The cost of poor logging becomes clear in incident response. When a breach is discovered, the first questions are: when did this start? What did the attacker access? How did they get in? Without comprehensive logs, these questions often go unanswered, leaving organizations unable to scope their breach notification obligations, unable to close the attack vector with confidence, and unable to demonstrate to regulators that they attempted to detect the intrusion.
What to Log
Authentication Events
Authentication is the entry point to your system. Every event here should be logged without exception.
Log these:
- Successful login: user identifier, source IP, user agent, authentication method used (password, SSO, API key), timestamp
- Failed login: user identifier (or the username that was attempted), source IP, user agent, failure reason (invalid password, account locked, MFA failure, account not found—log the reason in your system, but do not return the specific reason to the client to prevent user enumeration)
- MFA challenge issued: user identifier, challenge type (TOTP, SMS, push)
- MFA success and failure
- Password change: user identifier, source IP, whether the change was self-initiated or admin-initiated
- Password reset initiated and completed: same fields
- Account lockout triggered and unlocked
- Session created: session token ID (not the token value), user identifier, source IP, user agent
- Session invalidated: session ID, reason (logout, expiry, admin revocation, suspicious activity)
- API key created, rotated, and revoked: key ID (not the key value), user/service identifier
A single authentication log entry in structured JSON:
{
"event_type": "auth.login.success",
"timestamp": "2025-10-15T14:23:11.432Z",
"user_id": "usr_01HXYZ123",
"source_ip": "203.0.113.45",
"user_agent": "Mozilla/5.0 (Macintosh; Intel Mac OS X 10_15_7)...",
"auth_method": "password+totp",
"session_id": "sess_01HABC456",
"request_id": "req_01HDEF789",
"geo": {
"country": "US",
"city": "San Francisco",
"asn": 15169
}
}
Authorization and Access Control Events
Authentication tells you who entered the system. Authorization logs tell you what they tried to do.
Log these:
- Authorization check failure: who, what resource, what action, why denied (wrong role, wrong owner, resource not found vs. access denied—distinguish between 403 and 404 in server-side logs even if your API returns 404 for both)

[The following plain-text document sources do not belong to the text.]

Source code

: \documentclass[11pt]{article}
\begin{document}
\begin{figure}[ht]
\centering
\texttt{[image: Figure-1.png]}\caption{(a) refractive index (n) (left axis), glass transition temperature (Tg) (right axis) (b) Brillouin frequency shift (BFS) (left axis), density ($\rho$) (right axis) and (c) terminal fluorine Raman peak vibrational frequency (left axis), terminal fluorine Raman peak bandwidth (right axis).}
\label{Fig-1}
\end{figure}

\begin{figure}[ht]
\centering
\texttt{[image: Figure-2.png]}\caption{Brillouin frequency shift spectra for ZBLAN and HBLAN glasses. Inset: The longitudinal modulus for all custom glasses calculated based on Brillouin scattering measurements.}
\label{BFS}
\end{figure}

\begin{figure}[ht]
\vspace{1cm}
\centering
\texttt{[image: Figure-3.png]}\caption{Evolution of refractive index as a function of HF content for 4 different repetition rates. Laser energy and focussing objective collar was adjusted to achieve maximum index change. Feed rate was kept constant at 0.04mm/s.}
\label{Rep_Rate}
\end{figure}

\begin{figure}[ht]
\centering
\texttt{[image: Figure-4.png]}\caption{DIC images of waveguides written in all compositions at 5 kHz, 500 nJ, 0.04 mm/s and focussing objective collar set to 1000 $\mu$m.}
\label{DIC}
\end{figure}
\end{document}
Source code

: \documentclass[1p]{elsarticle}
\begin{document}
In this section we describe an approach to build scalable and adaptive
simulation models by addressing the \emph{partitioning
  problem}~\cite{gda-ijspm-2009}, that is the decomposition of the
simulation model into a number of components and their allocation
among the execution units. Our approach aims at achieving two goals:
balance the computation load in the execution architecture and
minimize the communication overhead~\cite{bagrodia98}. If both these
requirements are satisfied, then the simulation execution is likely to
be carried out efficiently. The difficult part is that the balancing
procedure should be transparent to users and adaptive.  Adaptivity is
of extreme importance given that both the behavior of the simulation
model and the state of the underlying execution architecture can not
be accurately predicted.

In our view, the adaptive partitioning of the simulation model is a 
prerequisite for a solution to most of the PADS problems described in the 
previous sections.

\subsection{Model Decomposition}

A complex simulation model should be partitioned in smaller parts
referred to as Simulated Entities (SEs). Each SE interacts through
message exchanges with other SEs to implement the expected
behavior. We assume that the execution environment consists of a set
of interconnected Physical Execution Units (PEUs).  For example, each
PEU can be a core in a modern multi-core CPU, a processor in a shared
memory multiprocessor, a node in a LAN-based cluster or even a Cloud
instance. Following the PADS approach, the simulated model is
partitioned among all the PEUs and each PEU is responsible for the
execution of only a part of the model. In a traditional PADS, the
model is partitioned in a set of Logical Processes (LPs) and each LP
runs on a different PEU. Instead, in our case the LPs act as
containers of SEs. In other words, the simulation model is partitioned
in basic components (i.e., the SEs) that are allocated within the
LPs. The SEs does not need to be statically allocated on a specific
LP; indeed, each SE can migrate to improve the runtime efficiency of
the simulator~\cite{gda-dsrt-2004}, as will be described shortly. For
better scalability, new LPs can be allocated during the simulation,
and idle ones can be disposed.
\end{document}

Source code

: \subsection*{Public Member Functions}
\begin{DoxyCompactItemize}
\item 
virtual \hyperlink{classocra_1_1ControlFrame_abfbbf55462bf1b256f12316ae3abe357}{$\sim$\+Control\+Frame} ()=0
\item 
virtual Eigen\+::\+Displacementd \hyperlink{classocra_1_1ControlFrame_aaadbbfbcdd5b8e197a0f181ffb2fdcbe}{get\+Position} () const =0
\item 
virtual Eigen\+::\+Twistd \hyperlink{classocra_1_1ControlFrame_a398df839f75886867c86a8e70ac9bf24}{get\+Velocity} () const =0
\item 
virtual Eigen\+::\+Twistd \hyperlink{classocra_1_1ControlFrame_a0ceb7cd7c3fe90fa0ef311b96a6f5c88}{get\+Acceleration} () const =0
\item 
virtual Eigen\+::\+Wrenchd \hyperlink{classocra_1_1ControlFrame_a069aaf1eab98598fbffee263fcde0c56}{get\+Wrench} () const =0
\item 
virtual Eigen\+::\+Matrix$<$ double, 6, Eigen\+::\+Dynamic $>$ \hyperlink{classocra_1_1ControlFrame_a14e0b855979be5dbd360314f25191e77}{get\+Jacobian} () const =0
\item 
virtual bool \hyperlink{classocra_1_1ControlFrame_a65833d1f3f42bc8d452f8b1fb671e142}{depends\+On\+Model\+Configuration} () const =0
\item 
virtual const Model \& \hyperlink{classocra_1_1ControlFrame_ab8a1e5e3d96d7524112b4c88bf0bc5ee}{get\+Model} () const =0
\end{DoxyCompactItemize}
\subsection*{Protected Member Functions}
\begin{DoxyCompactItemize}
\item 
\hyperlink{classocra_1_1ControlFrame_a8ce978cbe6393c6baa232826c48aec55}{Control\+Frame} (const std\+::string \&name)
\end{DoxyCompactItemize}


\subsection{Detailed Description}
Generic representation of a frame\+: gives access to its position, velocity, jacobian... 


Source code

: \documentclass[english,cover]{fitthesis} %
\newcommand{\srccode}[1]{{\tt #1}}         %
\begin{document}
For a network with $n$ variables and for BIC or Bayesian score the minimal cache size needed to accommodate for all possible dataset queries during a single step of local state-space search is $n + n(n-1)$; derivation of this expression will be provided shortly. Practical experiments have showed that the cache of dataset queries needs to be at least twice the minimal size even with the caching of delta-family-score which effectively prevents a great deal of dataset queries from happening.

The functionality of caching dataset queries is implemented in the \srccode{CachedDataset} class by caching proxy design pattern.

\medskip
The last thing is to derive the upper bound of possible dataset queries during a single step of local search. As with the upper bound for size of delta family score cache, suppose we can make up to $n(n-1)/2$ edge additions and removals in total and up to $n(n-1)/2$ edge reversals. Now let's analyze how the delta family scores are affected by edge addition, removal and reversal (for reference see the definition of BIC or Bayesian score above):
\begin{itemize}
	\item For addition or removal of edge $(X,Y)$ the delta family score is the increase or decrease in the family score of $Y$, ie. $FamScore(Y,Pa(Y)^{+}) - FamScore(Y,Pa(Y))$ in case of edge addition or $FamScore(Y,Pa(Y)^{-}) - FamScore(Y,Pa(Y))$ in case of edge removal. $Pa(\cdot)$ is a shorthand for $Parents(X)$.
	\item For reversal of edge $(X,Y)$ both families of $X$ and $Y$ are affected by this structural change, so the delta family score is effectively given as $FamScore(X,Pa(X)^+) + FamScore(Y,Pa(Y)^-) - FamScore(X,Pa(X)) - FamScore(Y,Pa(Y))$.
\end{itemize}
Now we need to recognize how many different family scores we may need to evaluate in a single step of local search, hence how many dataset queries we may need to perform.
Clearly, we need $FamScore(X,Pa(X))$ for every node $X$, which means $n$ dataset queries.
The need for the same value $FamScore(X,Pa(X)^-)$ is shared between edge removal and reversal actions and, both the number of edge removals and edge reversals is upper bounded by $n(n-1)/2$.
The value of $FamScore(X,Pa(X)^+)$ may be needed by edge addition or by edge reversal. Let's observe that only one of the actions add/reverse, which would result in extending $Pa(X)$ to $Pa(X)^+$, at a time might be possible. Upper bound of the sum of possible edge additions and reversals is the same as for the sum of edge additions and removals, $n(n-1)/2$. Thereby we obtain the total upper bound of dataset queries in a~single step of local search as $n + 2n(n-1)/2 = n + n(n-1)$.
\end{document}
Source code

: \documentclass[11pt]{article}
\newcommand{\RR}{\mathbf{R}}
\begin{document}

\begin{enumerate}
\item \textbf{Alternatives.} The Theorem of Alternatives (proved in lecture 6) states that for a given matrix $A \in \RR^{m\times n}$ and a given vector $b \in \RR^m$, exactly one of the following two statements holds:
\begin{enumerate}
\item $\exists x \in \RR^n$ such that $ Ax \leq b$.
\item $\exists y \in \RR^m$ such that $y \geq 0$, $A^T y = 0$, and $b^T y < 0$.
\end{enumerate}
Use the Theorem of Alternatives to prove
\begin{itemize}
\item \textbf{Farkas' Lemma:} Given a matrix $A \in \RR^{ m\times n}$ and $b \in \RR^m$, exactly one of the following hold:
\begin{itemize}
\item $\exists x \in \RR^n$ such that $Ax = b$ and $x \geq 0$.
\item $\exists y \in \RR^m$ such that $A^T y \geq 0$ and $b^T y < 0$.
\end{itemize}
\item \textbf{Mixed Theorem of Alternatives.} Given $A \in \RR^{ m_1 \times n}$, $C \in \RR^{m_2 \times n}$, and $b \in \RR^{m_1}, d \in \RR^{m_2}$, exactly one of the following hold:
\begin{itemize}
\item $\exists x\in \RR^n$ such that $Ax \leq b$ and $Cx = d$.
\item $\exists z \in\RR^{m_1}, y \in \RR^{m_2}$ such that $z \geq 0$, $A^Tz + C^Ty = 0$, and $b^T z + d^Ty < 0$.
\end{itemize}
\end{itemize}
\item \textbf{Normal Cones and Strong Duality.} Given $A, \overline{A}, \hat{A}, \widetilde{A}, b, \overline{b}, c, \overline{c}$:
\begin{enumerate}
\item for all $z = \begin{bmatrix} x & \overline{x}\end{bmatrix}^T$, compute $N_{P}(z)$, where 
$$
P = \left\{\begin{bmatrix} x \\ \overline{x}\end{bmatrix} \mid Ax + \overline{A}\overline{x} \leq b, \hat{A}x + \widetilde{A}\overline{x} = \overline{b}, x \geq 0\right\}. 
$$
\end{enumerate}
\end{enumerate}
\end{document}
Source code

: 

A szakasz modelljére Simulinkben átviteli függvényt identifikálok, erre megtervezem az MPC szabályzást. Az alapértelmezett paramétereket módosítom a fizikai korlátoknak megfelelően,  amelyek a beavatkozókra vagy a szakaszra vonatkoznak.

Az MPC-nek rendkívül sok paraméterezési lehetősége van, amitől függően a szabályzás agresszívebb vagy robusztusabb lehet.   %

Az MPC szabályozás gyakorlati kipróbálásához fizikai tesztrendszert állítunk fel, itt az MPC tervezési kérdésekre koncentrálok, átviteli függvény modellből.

- Privilege escalation: any time a user assumes a higher-privilege role or context (sudo, assume-role, admin mode)
- Access to sensitive resources: high-value data (PII, payment data, health records) access should be logged regardless of success or failure
- Admin actions: any action taken by a user in an administrative role—user creation, deletion, permission changes, configuration changes
Data Change Events
Data integrity depends on knowing when data changed, who changed it, and what the change was.
Log these:
- Create, update, delete operations on sensitive models (user records, payment information, configuration)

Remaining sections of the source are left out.